MMTSB
Tool Set Documentation

PARALLELoptions

From MMTSB
Jump to: navigation, search

-cpus number

This option sets the number of desired parallel CPUs in shared memory as well as distributed environments. For the ensemble tools ensmin.pl, enslatsim.pl, ensrun.pl, and calcprop.pl this is necessary to initiate parallel execution. The replica exchange tools latrex.pl, aarex.pl, lmcrex.pl, and fsamrex.pl do not usually require this option since the number of CPUs is taken by default from the number of temperature windows but it is possible to use this option to specify a smaller number of CPUs than temperature windows if computational resources are limited. For example, one could run 32 temperature windows on 8 CPUs by sharing each CPU among 4 windows. However, this job would take 4 times longer and require 4 times as much memory per CPU than if 32 CPUs were used. This option is ignored for replica exchange runs if more CPUs than temperature windows are requested The number of requested CPUs is not checked automatically against actually available CPUs and/or the load average on a given machine. The user should be careful not to request more CPUs than are available on a given machine in order to avoid system overloading.

-hosts file

For parallel execution in distributed environments where password-less remote login via ssh is possible a file with a list of available hosts can be given with this option.
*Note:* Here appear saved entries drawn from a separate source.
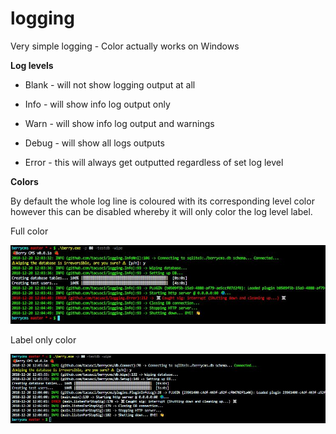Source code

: # logging
Very simple logging - Color actually works on Windows

**Log levels**

* Blank - will not show logging output at all
* Info - will show info log output only
* Warn - will show info log output and warnings
* Debug - will show all logs outputs

* Error - this will always get outputted regardless of set log level

**Colors**

By default the whole log line is coloured with its corresponding level color however this can be disabled whereby
it will only color the log level label.

Full color

![Color whole line](.github/2.JPG)

Label only color

![Label color only](.github/1.JPG)
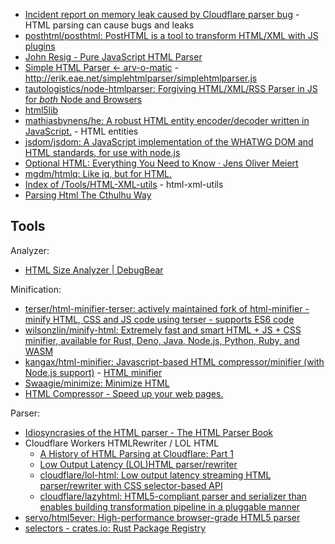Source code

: - [Incident report on memory leak caused by Cloudflare parser bug](https://blog.cloudflare.com/incident-report-on-memory-leak-caused-by-cloudflare-parser-bug/) - HTML parsing can cause bugs and leaks
- [posthtml/posthtml: PostHTML is a tool to transform HTML/XML with JS plugins](https://github.com/posthtml/posthtml)
- [John Resig - Pure JavaScript HTML Parser](https://johnresig.com/blog/pure-javascript-html-parser/)
- [Simple HTML Parser ← arv-o-matic](http://erik.eae.net/archives/2004/11/20/12.18.31/) - http://erik.eae.net/simplehtmlparser/simplehtmlparser.js
- [tautologistics/node-htmlparser: Forgiving HTML/XML/RSS Parser in JS for *both* Node and Browsers](https://github.com/tautologistics/node-htmlparser)
- [html5lib](https://github.com/html5lib/)
- [mathiasbynens/he: A robust HTML entity encoder/decoder written in JavaScript.](https://github.com/mathiasbynens/he) - HTML entities
- [jsdom/jsdom: A JavaScript implementation of the WHATWG DOM and HTML standards, for use with node.js](https://github.com/jsdom/jsdom)
- [Optional HTML: Everything You Need to Know · Jens Oliver Meiert](https://meiert.com/en/blog/optional-html/)
- [mgdm/htmlq: Like jq, but for HTML.](https://github.com/mgdm/htmlq)
- [Index of /Tools/HTML-XML-utils](https://www.w3.org/Tools/HTML-XML-utils/) - html-xml-utils
- [Parsing Html The Cthulhu Way](https://web.archive.org/web/20230824030159/https://blog.codinghorror.com/parsing-html-the-cthulhu-way/)

## Tools

Analyzer:

- [HTML Size Analyzer | DebugBear](https://www.debugbear.com/html-size-analyzer)

Minification:

- [terser/html-minifier-terser: actively maintained fork of html-minifier - minify HTML, CSS and JS code using terser - supports ES6 code](https://github.com/terser/html-minifier-terser)
- [wilsonzlin/minify-html: Extremely fast and smart HTML + JS + CSS minifier, available for Rust, Deno, Java, Node.js, Python, Ruby, and WASM](https://github.com/wilsonzlin/minify-html)
- [kangax/html-minifier: Javascript-based HTML compressor/minifier (with Node.js support)](https://github.com/kangax/html-minifier) - [HTML minifier](https://kangax.github.io/html-minifier/)
- [Swaagie/minimize: Minimize HTML](https://github.com/Swaagie/minimize)
- [HTML Compressor - Speed up your web pages.](https://htmlcompressor.com/)

Parser:

- [Idiosyncrasies of the HTML parser - The HTML Parser Book](https://htmlparser.info/)
- Cloudflare Workers HTMLRewriter / LOL HTML
    - [A History of HTML Parsing at Cloudflare: Part 1](https://blog.cloudflare.com/html-parsing-1/)
    - [Low Output Latency (LOL)HTML parser/rewriter](https://blog.cloudflare.com/html-parsing-2/)
    - [cloudflare/lol-html: Low output latency streaming HTML parser/rewriter with CSS selector-based API](https://github.com/cloudflare/lol-html)
    - [cloudflare/lazyhtml: HTML5-compliant parser and serializer than enables building transformation pipeline in a pluggable manner](https://github.com/cloudflare/lazyhtml)
- [servo/html5ever: High-performance browser-grade HTML5 parser](https://github.com/servo/html5ever)
- [selectors - crates.io: Rust Package Registry](https://crates.io/crates/selectors)
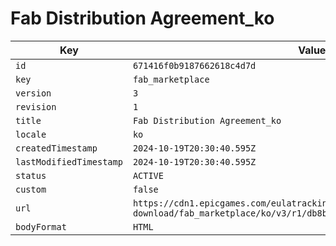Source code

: # Fab Distribution Agreement_ko

| Key | Value |
| --- | ----- |
| `id` | `671416f0b9187662618c4d7d` |
| `key` | `fab_marketplace` |
| `version` | `3` |
| `revision` | `1` |
| `title` | `Fab Distribution Agreement_ko` |
| `locale` | `ko` |
| `createdTimestamp` | `2024-10-19T20:30:40.595Z` |
| `lastModifiedTimestamp` | `2024-10-19T20:30:40.595Z` |
| `status` | `ACTIVE` |
| `custom` | `false` |
| `url` | `https://cdn1.epicgames.com/eulatracking-download/fab_marketplace/ko/v3/r1/db8b2ef967998b00fd3f0f4fa206a2d1.pdf` |
| `bodyFormat` | `HTML` |
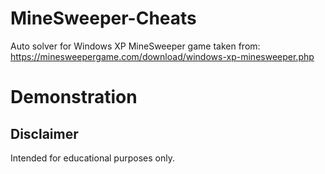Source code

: # MineSweeper-Cheats
Auto solver for Windows XP MineSweeper
game taken from: https://minesweepergame.com/download/windows-xp-minesweeper.php

# Demonstration


## Disclaimer
Intended for educational purposes only.
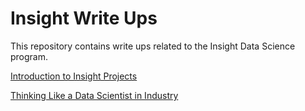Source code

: # Insight Write Ups

This repository contains write ups related to the Insight Data Science program. 

[Introduction to Insight Projects](https://github.com/allenchng/InsightWriting/blob/master/Projects.md)

[Thinking Like a Data Scientist in Industry](https://github.com/allenchng/InsightWriting/blob/master/ThinkingLikeADS.md)
<!--stackedit_data:
eyJoaXN0b3J5IjpbLTIzMTEzODYyNiwtMTY3OTMyMTg4N119
-->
The file is expected to contain a separate line for each host with the host name or IP address, the number of available CPUs, and an optional local directory name for temporary files.

An example host file describing three nodes with a total of 14 CPUs/cores looks as follows:

 snoopy 2 /tmp/workspace
 goofy 8 /tmp/workspace
 scoobydoo 4 /tmp/workspace

-mp

During distributed parallel execution the default mode of operation is to use a common directory that is shared via NFS for all input and output. If NFS is not available or unstable (as in some Linux configurations) this option can be given so that a local directory (as specified in the hosts file) is used for running jobs instead and all final output is sent to the server via direct network communication. In some cases this option may affect the parallel performance and should only be used if necessary.

-keepmpdir

This option can be used in addition to the -mp option in order to keep the contents of the local directories after the parallel job has finished. This may be useful, e.g., for inspecting log files that are generated but not sent back to the server. By default all local data is removed at the end of each job.

-jobenv name

In distributed environements where remote job submission to a list of hosts via rsh is not possible, automated parallel runs are still runs are still possible if the utility is started separately on each CPU but with a environment variable set to the parallel rank of each CPU. In this case the name of the environment variable is given with this option. It is expected that the values range from 0 to the number of CPUs minus 1. If this option is used the server is started only if the rank is equal to 0. Parallel clients are started for all ranks after the server has become available.

-saveid file

This option can be used to save server address, port number, and ID number under the given file name. This information may be needed so that external monitoring programs can connect to the parallel server. Such a file is generated automatically for parallel execution in distributed environments but not in shared memory environments. This option can also be used to change the file name when the -jobenv option is used from the default name 'save.id'.

-rserv file

Normally this option is used internally for remote job execution in distributed parallel environments. and provides the name of a server information file as the one written out with the -saveid option. This option can also be used to manually connect to a running server that may have been started with jobserver.pl or rexserver.pl

-jobs [from:]to

This option is also used internally for remote job execution. It defines the subset of jobs that are run on a particular machine.